> _Task directions_: Everything in the entries except the pictures must be repeated exactly.

> _Data in this exercise_:

..........

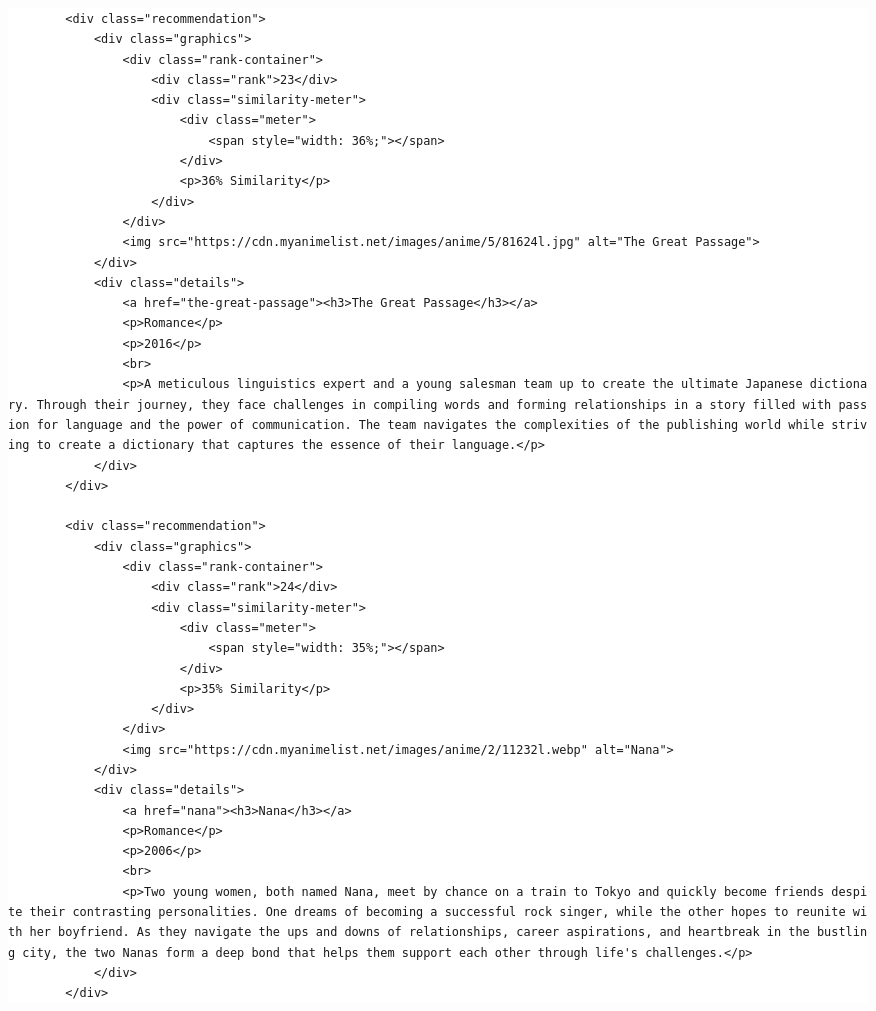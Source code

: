             <div class="recommendation">
                <div class="graphics">
                    <div class="rank-container">
                        <div class="rank">23</div>
                        <div class="similarity-meter">
                            <div class="meter">
                                <span style="width: 36%;"></span>
                            </div>
                            <p>36% Similarity</p>
                        </div>
                    </div>
                    <img src="https://cdn.myanimelist.net/images/anime/5/81624l.jpg" alt="The Great Passage">
                </div>
                <div class="details">
                    <a href="the-great-passage"><h3>The Great Passage</h3></a>
                    <p>Romance</p>
                    <p>2016</p>
                    <br>
                    <p>A meticulous linguistics expert and a young salesman team up to create the ultimate Japanese dictionary. Through their journey, they face challenges in compiling words and forming relationships in a story filled with passion for language and the power of communication. The team navigates the complexities of the publishing world while striving to create a dictionary that captures the essence of their language.</p>
                </div>
            </div>

            <div class="recommendation">
                <div class="graphics">
                    <div class="rank-container">
                        <div class="rank">24</div>
                        <div class="similarity-meter">
                            <div class="meter">
                                <span style="width: 35%;"></span>
                            </div>
                            <p>35% Similarity</p>
                        </div>
                    </div>
                    <img src="https://cdn.myanimelist.net/images/anime/2/11232l.webp" alt="Nana">
                </div>
                <div class="details">
                    <a href="nana"><h3>Nana</h3></a>
                    <p>Romance</p>
                    <p>2006</p>
                    <br>
                    <p>Two young women, both named Nana, meet by chance on a train to Tokyo and quickly become friends despite their contrasting personalities. One dreams of becoming a successful rock singer, while the other hopes to reunite with her boyfriend. As they navigate the ups and downs of relationships, career aspirations, and heartbreak in the bustling city, the two Nanas form a deep bond that helps them support each other through life's challenges.</p>
                </div>
            </div>
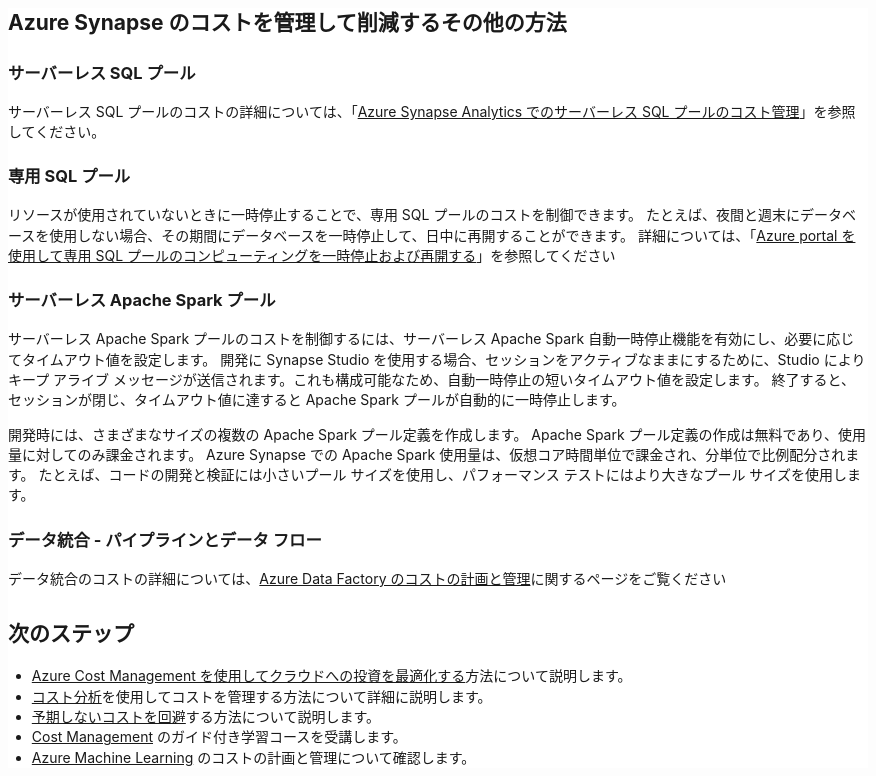 ## <a name="other-ways-to-manage-and-reduce-costs-for-azure-synapse"></a>Azure Synapse のコストを管理して削減するその他の方法 

### <a name="serverless-sql-pool"></a>サーバーレス SQL プール

サーバーレス SQL プールのコストの詳細については、「[Azure Synapse Analytics でのサーバーレス SQL プールのコスト管理](./sql/data-processed.md)」を参照してください。

### <a name="dedicated-sql-pool"></a>専用 SQL プール

リソースが使用されていないときに一時停止することで、専用 SQL プールのコストを制御できます。 たとえば、夜間と週末にデータベースを使用しない場合、その期間にデータベースを一時停止して、日中に再開することができます。 詳細については、「[Azure portal を使用して専用 SQL プールのコンピューティングを一時停止および再開する](./sql-data-warehouse/pause-and-resume-compute-portal.md?context=/azure/synapse-analytics/context/context)」を参照してください

### <a name="serverless-apache-spark-pool"></a>サーバーレス Apache Spark プール

サーバーレス Apache Spark プールのコストを制御するには、サーバーレス Apache Spark 自動一時停止機能を有効にし、必要に応じてタイムアウト値を設定します。  開発に Synapse Studio を使用する場合、セッションをアクティブなままにするために、Studio によりキープ アライブ メッセージが送信されます。これも構成可能なため、自動一時停止の短いタイムアウト値を設定します。  終了すると、セッションが閉じ、タイムアウト値に達すると Apache Spark プールが自動的に一時停止します。
 
開発時には、さまざまなサイズの複数の Apache Spark プール定義を作成します。  Apache Spark プール定義の作成は無料であり、使用量に対してのみ課金されます。  Azure Synapse での Apache Spark 使用量は、仮想コア時間単位で課金され、分単位で比例配分されます。  たとえば、コードの開発と検証には小さいプール サイズを使用し、パフォーマンス テストにはより大きなプール サイズを使用します。

### <a name="data-integration---pipelines-and-data-flows"></a>データ統合 - パイプラインとデータ フロー 

データ統合のコストの詳細については、[Azure Data Factory のコストの計画と管理](../data-factory/plan-manage-costs.md)に関するページをご覧ください

## <a name="next-steps"></a>次のステップ

- [Azure Cost Management を使用してクラウドへの投資を最適化する](../cost-management-billing/costs/cost-mgt-best-practices.md?WT.mc_id=costmanagementcontent_docsacmhorizontal_-inproduct-learn)方法について説明します。
- [コスト分析](../cost-management-billing/costs/quick-acm-cost-analysis.md?WT.mc_id=costmanagementcontent_docsacmhorizontal_-inproduct-learn)を使用してコストを管理する方法について詳細に説明します。
- [予期しないコストを回避](../cost-management-billing/understand/analyze-unexpected-charges.md?WT.mc_id=costmanagementcontent_docsacmhorizontal_-inproduct-learn)する方法について説明します。
- [Cost Management](/learn/paths/control-spending-manage-bills?WT.mc_id=costmanagementcontent_docsacmhorizontal_-inproduct-learn) のガイド付き学習コースを受講します。
- [Azure Machine Learning](../machine-learning/concept-plan-manage-cost.md) のコストの計画と管理について確認します。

..........

> _Answer area_:
Source code

:             <div class="recommendation">
                <div class="graphics">
                    <div class="rank-container">
                        <div class="rank">23</div>
                        <div class="similarity-meter">
                            <div class="meter">
                                <span style="width: 36%;"></span>
                            </div>
                            <p>36% Similarity</p>
                        </div>
                    </div>
                    <img src="https://cdn.myanimelist.net/images/anime/5/81624l.jpg" alt="The Great Passage">
                </div>
                <div class="details">
                    <a href="the-great-passage"><h3>The Great Passage</h3></a>
                    <p>Romance</p>
                    <p>2016</p>
                    <br>
                    <p>A meticulous linguistics expert and a young salesman team up to create the ultimate Japanese dictionary. Through their journey, they face challenges in compiling words and forming relationships in a story filled with passion for language and the power of communication. The team navigates the complexities of the publishing world while striving to create a dictionary that captures the essence of their language.</p>
                </div>
            </div>

            <div class="recommendation">
                <div class="graphics">
                    <div class="rank-container">
                        <div class="rank">24</div>
                        <div class="similarity-meter">
                            <div class="meter">
                                <span style="width: 35%;"></span>
                            </div>
                            <p>35% Similarity</p>
                        </div>
                    </div>
                    <img src="https://cdn.myanimelist.net/images/anime/2/11232l.webp" alt="Nana">
                </div>
                <div class="details">
                    <a href="nana"><h3>Nana</h3></a>
                    <p>Romance</p>
                    <p>2006</p>
                    <br>
                    <p>Two young women, both named Nana, meet by chance on a train to Tokyo and quickly become friends despite their contrasting personalities. One dreams of becoming a successful rock singer, while the other hopes to reunite with her boyfriend. As they navigate the ups and downs of relationships, career aspirations, and heartbreak in the bustling city, the two Nanas form a deep bond that helps them support each other through life's challenges.</p>
                </div>
            </div>
 ## <a name="other-ways-to-manage-and-reduce-costs-for-azure-synapse"></a>Azure Synapse のコストを管理して削減するその他の方法 

### <a name="serverless-sql-pool"></a>サーバーレス SQL プール

サーバーレス SQL プールのコストの詳細については、「[Azure Synapse Analytics でのサーバーレス SQL プールのコスト管理](./sql/data-processed.md)」を参照してください。

### <a name="dedicated-sql-pool"></a>専用 SQL プール

リソースが使用されていないときに一時停止することで、専用 SQL プールのコストを制御できます。 たとえば、夜間と週末にデータベースを使用しない場合、その期間にデータベースを一時停止して、日中に再開することができます。 詳細については、「[Azure portal を使用して専用 SQL プールのコンピューティングを一時停止および再開する](./sql-data-warehouse/pause-and-resume-compute-portal.md?context=/azure/synapse-analytics/context/context)」を参照してください

### <a name="serverless-apache-spark-pool"></a>サーバーレス Apache Spark プール

サーバーレス Apache Spark プールのコストを制御するには、サーバーレス Apache Spark 自動一時停止機能を有効にし、必要に応じてタイムアウト値を設定します。  開発に Synapse Studio を使用する場合、セッションをアクティブなままにするために、Studio によりキープ アライブ メッセージが送信されます。これも構成可能なため、自動一時停止の短いタイムアウト値を設定します。  終了すると、セッションが閉じ、タイムアウト値に達すると Apache Spark プールが自動的に一時停止します。
 
開発時には、さまざまなサイズの複数の Apache Spark プール定義を作成します。  Apache Spark プール定義の作成は無料であり、使用量に対してのみ課金されます。  Azure Synapse での Apache Spark 使用量は、仮想コア時間単位で課金され、分単位で比例配分されます。  たとえば、コードの開発と検証には小さいプール サイズを使用し、パフォーマンス テストにはより大きなプール サイズを使用します。

### <a name="data-integration---pipelines-and-data-flows"></a>データ統合 - パイプラインとデータ フロー 

データ統合のコストの詳細については、[Azure Data Factory のコストの計画と管理](../data-factory/plan-manage-costs.md)に関するページをご覧ください

## <a name="next-steps"></a>次のステップ

- [Azure Cost Management を使用してクラウドへの投資を最適化する](../cost-management-billing/costs/cost-mgt-best-practices.md?WT.mc_id=costmanagementcontent_docsacmhorizontal_-inproduct-learn)方法について説明します。
- [コスト分析](../cost-management-billing/costs/quick-acm-cost-analysis.md?WT.mc_id=costmanagementcontent_docsacmhorizontal_-inproduct-learn)を使用してコストを管理する方法について詳細に説明します。
- [予期しないコストを回避](../cost-management-billing/understand/analyze-unexpected-charges.md?WT.mc_id=costmanagementcontent_docsacmhorizontal_-inproduct-learn)する方法について説明します。
- [Cost Management](/learn/paths/control-spending-manage-bills?WT.mc_id=costmanagementcontent_docsacmhorizontal_-inproduct-learn) のガイド付き学習コースを受講します。
- [Azure Machine Learning](../machine-learning/concept-plan-manage-cost.md) のコストの計画と管理について確認します。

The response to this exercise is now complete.